Сид согласно кивнул, и папка мягко переплыла из его рук в руки Фрэнки, и на секунду тому показалось, что Симфония не хочет расставаться с Сидом, оплетенным ее черной сетью и нанизанным на тысячи черных крючков-нот. Стряхнув видение, Фрэнки достал первый лист, поставил на пюпитр.
«Я собираюсь тебя убить!» — глумливо напомнили ему первые же строчки слова бывшего друга по пути в столицу.
«Уже убил», — отмахнулся Фрэнки.
Он осторожно взял первый аккорд, и ночное спокойствие разъела ржавая ломкость искореженной тишины.
========== 4. Исполнитель ==========
С самого детства Фрэнки считал музыку единственным способом заполнить внутреннюю пустоту, выразить невыразимое.

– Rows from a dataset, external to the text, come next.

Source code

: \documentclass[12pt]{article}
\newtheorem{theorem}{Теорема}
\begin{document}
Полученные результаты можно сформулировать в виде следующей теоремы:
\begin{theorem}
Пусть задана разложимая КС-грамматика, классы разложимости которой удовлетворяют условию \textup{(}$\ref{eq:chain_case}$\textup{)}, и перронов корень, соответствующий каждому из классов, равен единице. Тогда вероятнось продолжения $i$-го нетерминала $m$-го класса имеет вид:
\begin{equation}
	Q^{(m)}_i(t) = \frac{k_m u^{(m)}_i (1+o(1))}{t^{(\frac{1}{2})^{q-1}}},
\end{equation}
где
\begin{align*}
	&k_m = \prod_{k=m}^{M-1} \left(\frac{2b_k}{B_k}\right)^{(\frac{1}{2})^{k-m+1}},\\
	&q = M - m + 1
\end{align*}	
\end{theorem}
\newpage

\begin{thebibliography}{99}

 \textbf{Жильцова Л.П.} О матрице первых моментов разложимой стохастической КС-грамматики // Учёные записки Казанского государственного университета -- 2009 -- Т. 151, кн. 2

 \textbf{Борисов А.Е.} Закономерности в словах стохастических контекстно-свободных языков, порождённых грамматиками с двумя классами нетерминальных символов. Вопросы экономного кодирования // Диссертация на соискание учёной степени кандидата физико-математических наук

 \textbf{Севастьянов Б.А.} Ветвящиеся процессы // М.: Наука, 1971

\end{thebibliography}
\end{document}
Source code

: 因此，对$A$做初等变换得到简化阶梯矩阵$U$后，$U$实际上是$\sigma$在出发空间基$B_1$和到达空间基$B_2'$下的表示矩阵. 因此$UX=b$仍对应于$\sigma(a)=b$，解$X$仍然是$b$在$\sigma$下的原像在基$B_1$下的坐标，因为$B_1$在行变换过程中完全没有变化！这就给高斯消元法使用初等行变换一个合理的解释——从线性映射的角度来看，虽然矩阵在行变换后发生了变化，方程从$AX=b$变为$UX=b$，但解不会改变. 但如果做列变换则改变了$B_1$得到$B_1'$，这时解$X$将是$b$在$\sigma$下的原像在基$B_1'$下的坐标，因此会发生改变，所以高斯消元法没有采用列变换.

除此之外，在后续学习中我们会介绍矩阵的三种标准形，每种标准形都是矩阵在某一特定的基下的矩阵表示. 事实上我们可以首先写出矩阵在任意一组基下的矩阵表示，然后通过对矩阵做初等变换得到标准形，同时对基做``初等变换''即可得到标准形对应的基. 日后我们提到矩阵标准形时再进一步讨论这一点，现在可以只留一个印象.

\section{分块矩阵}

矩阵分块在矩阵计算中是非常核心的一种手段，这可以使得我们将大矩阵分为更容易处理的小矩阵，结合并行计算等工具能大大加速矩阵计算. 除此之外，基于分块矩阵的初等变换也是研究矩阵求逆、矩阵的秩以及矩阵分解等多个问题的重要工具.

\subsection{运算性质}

Иногда ему это удавалось: неверные, неуверенные отрывки легкими шажками ступали по краю души, словно боясь окунуться, пробуя, не холодна ли кровь у самого сердца. Но чаще он создавал мелодии, танцующие в воздухе над водой его личного моря, порхающие на невесомых крыльях, создавая внутри волнующую рябь, но никогда не погружаясь. Они проносились мимо, терялись и путались в многоголосых наслоениях, преломлялись через призму чужих исполнений и возвращались к нему в неузнаваемом виде — уже ни на что не годные, уже не его.
Чужой предстала перед ним и Симфония. Черпая кровь из другого сердца, она не желала раскрываться перед Фрэнки, будто женщина, хранящая верность другому. Он срывал с нее покровы слой за слоем, но она не давалась: сразу пряталась за крышкой фортепиано, просачивалась между клавишами и заползала под манжеты. Невидимая ржавчина разъедала невидимый мир в согласии с указанной в заголовке коррозией, но реальность оставалась слепа и глуха, — как и Фрэнки.